Mais aucun de ces élargissements ne répond à la difficulté que le terme de phénomène engendre quoi qu’il en soit par la perspective qu’il projette sur l’analyse phénoménologique. Passer par le phénomène conduit nécessairement à manquer tout ce qui de la réalité ne se laisse tout simplement pas appréhender en ces termes, à commencer la réalité individuelle d’une existence dans sa concrétude, sa socialité, le sens qu’elle prend pour elle-même.

La singularité de Sartre dans l’histoire de la phénoménologie est peut-être surtout liée à son lien à la littérature, et plus précisément au récit plutôt qu’à la seule description. Celui-ci pose en effet une question encore vive de nos jours. Si elle veut parler de la réalité et non seulement de la vérité[7], la philosophie ne doit-elle pas échapper à la limite que Barthes traçait entre elle et la littérature ? Si « la science est grossière, la vie est subtile, et c’est pour corriger cette distance que la littérature nous importe[8] », la philosophie ne doit-elle pas se déployer aussi hors du champ de la scientificité (même sous la forme réflexive de la philosophie transcendantale), se faire aussi narration et récit[9] ? N’est-ce pas sa seule option pour échapper au discours minimal et négatif dont Wittgenstein la laisse hériter ?

[1] Cf. Par exemple M. Richir, Fragments phénoménologiques sur le temps et l’espace, Grenoble, Jérome Millon, 2006 ; Alexander Schnell, Husserl et les fondements de la phénoménologie constructive, Grenoble, Jérôme Millon, 2007.

[2] Cf. J.-P. Sartre, Critique de la raison dialectique, Paris, Gallimard, 1960.
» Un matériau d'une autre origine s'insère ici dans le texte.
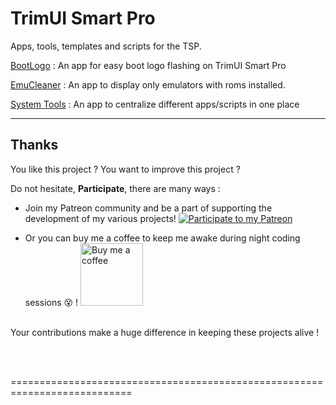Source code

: # TrimUI Smart Pro
 Apps, tools, templates and scripts for the TSP.


[BootLogo](https://github.com/schmurtzm/TrimUI-Smart-Pro/tree/main/Bootlogo) : An app for easy boot logo flashing on TrimUI Smart Pro

[EmuCleaner](https://github.com/schmurtzm/TrimUI-Smart-Pro/tree/main/EmuCleaner) : An app to display only emulators with roms installed.

[System Tools](https://github.com/schmurtzm/TrimUI-Smart-Pro/tree/main/SystemTools) : An app to centralize different apps/scripts in one place


------------------------------------------------


 ## Thanks
You like this project ? You want to improve this project ? 

Do not hesitate, **Participate**, there are many ways :
- Join my Patreon community and be a part of supporting the development of my various projects!  [![Participate to my Patreon][Patreon-shield]][patreon]
  
- Or you can buy me a coffee to keep me awake during night coding sessions :dizzy_face: !
   <a href="https://www.buymeacoffee.com/schmurtz"><img src="https://www.buymeacoffee.com/assets/img/guidelines/download-assets-sm-2.svg" alt="Buy me a coffee" width="100"/></a>
<br/><br/>

Your contributions make a huge difference in keeping these projects alive !


<br/><br/>

[buymeacoffee-shield]: https://www.buymeacoffee.com/assets/img/guidelines/download-assets-sm-2.svg
[buymeacoffee]: https://www.buymeacoffee.com/schmurtz
[Patreon-shield]:https://img.shields.io/badge/Patreon-F96854?style=for-the-badge&logo=patreon&logoColor=white
[patreon]: https://www.patreon.com/schmurtz

 ===========================================================================
 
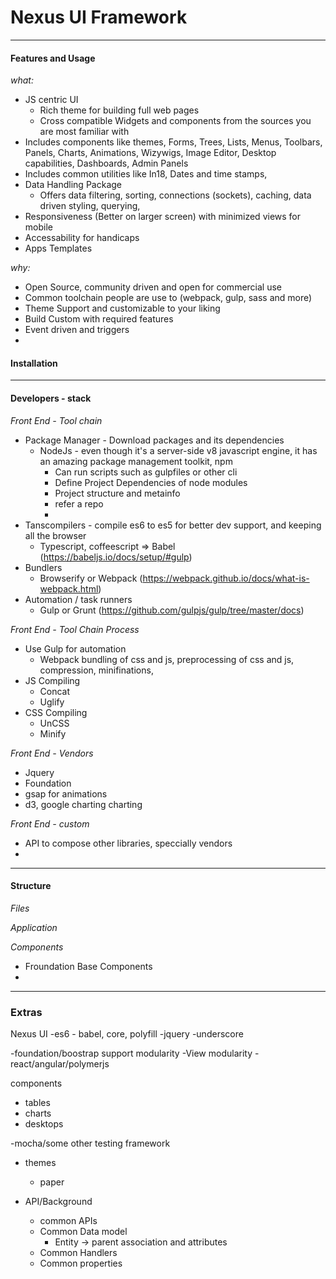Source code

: # Nexus UI Framework
---
#### Features and Usage
*what:*
- JS centric UI
    - Rich theme for building full web pages
    - Cross compatible Widgets and components from the sources you are most familiar with
- Includes components like themes, Forms, Trees, Lists, Menus, Toolbars, Panels, Charts, Animations, Wizywigs, Image Editor, Desktop capabilities, Dashboards, Admin Panels
- Includes common utilities like In18, Dates and time stamps, 
- Data Handling Package
    - Offers data filtering, sorting, connections (sockets), caching, data driven styling, querying, 
- Responsiveness (Better on larger screen) with minimized views for mobile
- Accessability for handicaps
- Apps Templates

*why:*
- Open Source, community driven and open for commercial use
- Common toolchain people are use to (webpack, gulp, sass and more)
- Theme Support and customizable to your liking
- Build Custom with required features
- Event driven and triggers
- 

#### Installation


---
#### Developers - stack

*Front End - Tool chain*
- Package Manager - Download packages and its dependencies
    - NodeJs - even though it's a server-side v8 javascript engine, it has an amazing package management toolkit, npm
        - Can run scripts such as gulpfiles or other cli 
        - Define Project Dependencies of node modules
        - Project structure and metainfo
        - refer a repo
        - 
- Tanscompilers - compile es6 to es5 for better dev support, and keeping all the browser
    - Typescript, coffeescript => Babel (https://babeljs.io/docs/setup/#gulp)
- Bundlers
    - Browserify or Webpack (https://webpack.github.io/docs/what-is-webpack.html)
- Automation / task runners
    - Gulp or Grunt (https://github.com/gulpjs/gulp/tree/master/docs)

*Front End - Tool Chain Process*
- Use Gulp for automation
    - Webpack bundling of css and js, preprocessing of css and js, compression, minifinations,  
- JS Compiling
    - Concat
    - Uglify
- CSS Compiling
    - UnCSS
    - Minify

*Front End - Vendors*
- Jquery
- Foundation
- gsap for animations
- d3, google charting charting

*Front End - custom*
- API to compose other libraries, speccially vendors
- 
---
#### Structure
*Files*

*Application*

*Components*
- Froundation Base Components
- 

---
### Extras
Nexus UI
-es6 - babel, core, polyfill
-jquery
-underscore

-foundation/boostrap support modularity
-View modularity - react/angular/polymerjs

components
- tables
- charts
- desktops

-mocha/some other testing framework

- themes
    - paper 


- API/Background
    - common APIs
    - Common Data model 
        - Entity -> parent association and attributes
    - Common Handlers
    - Common properties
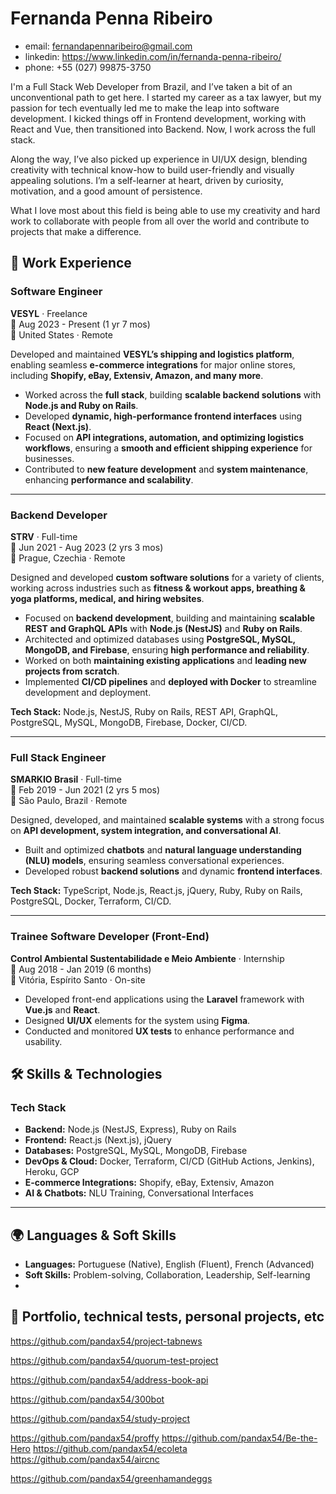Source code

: # Fernanda Penna Ribeiro

- email: fernandapennaribeiro@gmail.com
- linkedin: https://www.linkedin.com/in/fernanda-penna-ribeiro/
- phone: +55 (027) 99875-3750

I'm a Full Stack Web Developer from Brazil, and I’ve taken a bit of an unconventional path to get here. I started my career as a tax lawyer, but my passion for tech eventually led me to make the leap into software development. I kicked things off in Frontend development, working with React and Vue, then transitioned into Backend. Now, I work across the full stack.

Along the way, I’ve also picked up experience in UI/UX design, blending creativity with technical know-how to build user-friendly and visually appealing solutions. I’m a self-learner at heart, driven by curiosity, motivation, and a good amount of persistence.

What I love most about this field is being able to use my creativity and hard work to collaborate with people from all over the world and contribute to projects that make a difference.

## 💼 Work Experience

### Software Engineer  
**VESYL** · Freelance  
📅 Aug 2023 - Present (1 yr 7 mos)  
📍 United States · Remote  

Developed and maintained **VESYL’s shipping and logistics platform**, enabling seamless **e-commerce integrations** for major online stores, including **Shopify, eBay, Extensiv, Amazon, and many more**.  

- Worked across the **full stack**, building **scalable backend solutions** with **Node.js and Ruby on Rails**.  
- Developed **dynamic, high-performance frontend interfaces** using **React (Next.js)**.  
- Focused on **API integrations, automation, and optimizing logistics workflows**, ensuring a **smooth and efficient shipping experience** for businesses.  
- Contributed to **new feature development** and **system maintenance**, enhancing **performance and scalability**.  

---

### Backend Developer  
**STRV** · Full-time  
📅 Jun 2021 - Aug 2023 (2 yrs 3 mos)  
📍 Prague, Czechia · Remote  

Designed and developed **custom software solutions** for a variety of clients, working across industries such as **fitness & workout apps, breathing & yoga platforms, medical, and hiring websites**.  

- Focused on **backend development**, building and maintaining **scalable REST and GraphQL APIs** with **Node.js (NestJS)** and **Ruby on Rails**.  
- Architected and optimized databases using **PostgreSQL, MySQL, MongoDB, and Firebase**, ensuring **high performance and reliability**.  
- Worked on both **maintaining existing applications** and **leading new projects from scratch**.  
- Implemented **CI/CD pipelines** and **deployed with Docker** to streamline development and deployment.  

**Tech Stack:** Node.js, NestJS, Ruby on Rails, REST API, GraphQL, PostgreSQL, MySQL, MongoDB, Firebase, Docker, CI/CD.  

---

### Full Stack Engineer  
**SMARKIO Brasil** · Full-time  
📅 Feb 2019 - Jun 2021 (2 yrs 5 mos)  
📍 São Paulo, Brazil · Remote  

Designed, developed, and maintained **scalable systems** with a strong focus on **API development, system integration, and conversational AI**.  
- Built and optimized **chatbots** and **natural language understanding (NLU) models**, ensuring seamless conversational experiences.  
- Developed robust **backend solutions** and dynamic **frontend interfaces**.  

**Tech Stack:** TypeScript, Node.js, React.js, jQuery, Ruby, Ruby on Rails, PostgreSQL, Docker, Terraform, CI/CD.  

---

### Trainee Software Developer (Front-End)  
**Control Ambiental Sustentabilidade e Meio Ambiente** · Internship  
📅 Aug 2018 - Jan 2019 (6 months)  
📍 Vitória, Espírito Santo · On-site  

- Developed front-end applications using the **Laravel** framework with **Vue.js** and **React**.  
- Designed **UI/UX** elements for the system using **Figma**.  
- Conducted and monitored **UX tests** to enhance performance and usability.  

## 🛠️ Skills & Technologies

### **Tech Stack**
- **Backend:** Node.js (NestJS, Express), Ruby on Rails
- **Frontend:** React.js (Next.js), jQuery
- **Databases:** PostgreSQL, MySQL, MongoDB, Firebase
- **DevOps & Cloud:** Docker, Terraform, CI/CD (GitHub Actions, Jenkins), Heroku, GCP
- **E-commerce Integrations:** Shopify, eBay, Extensiv, Amazon
- **AI & Chatbots:** NLU Training, Conversational Interfaces

---

## 🌍 Languages & Soft Skills

- **Languages:** Portuguese (Native), English (Fluent), French (Advanced)
- **Soft Skills:** Problem-solving, Collaboration, Leadership, Self-learning
- 

## 🎒 Portfolio, technical tests, personal projects, etc

https://github.com/pandax54/project-tabnews

https://github.com/pandax54/quorum-test-project

https://github.com/pandax54/address-book-api

https://github.com/pandax54/300bot

https://github.com/pandax54/study-project

https://github.com/pandax54/proffy
https://github.com/pandax54/Be-the-Hero
https://github.com/pandax54/ecoleta
https://github.com/pandax54/aircnc

https://github.com/pandax54/greenhamandeggs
[3] Cf. J.-P. Sartre, Critique de la raison dialectique, Paris, Gallimard, 1960.

[4] Cette question est très actuelle. Les sciences cognitives, en nous invitant à considérer la société comme le « milieu naturel » de l’humain, tendent elles aussi à renverser le problème classique de la relation entre individu et société. Il ne s’agit plus de comprendre comment un individu peut être socialisé, mais de déterminer ce qui amène l’être humain à se considérer et à agir comme un individu sans rester le jouet passif de sa socialisation. Cf. à ce sujet Laurence Kauffmann et Laurent Cordonier, « Vers un naturalisme social, A la croisée des sciences sociales et des sciences cognitives », SociologieS, 2011

[5] J-P. Sartre, L’idiot de la famille, Paris, Gallimard, 1971.

[6] R. Moati, Evenements nocturnes, Paris, Hermann, 2012.

[7] Cf. J. Benoist, Le bruit du sensible, Paris, Cerf, 2013.

[8] R. Barthes, Leçon inaugurale de 1977.

[9] C’est aussi la question que pose M. Ferraris dans Emergence, Paris, Cerf, 2018.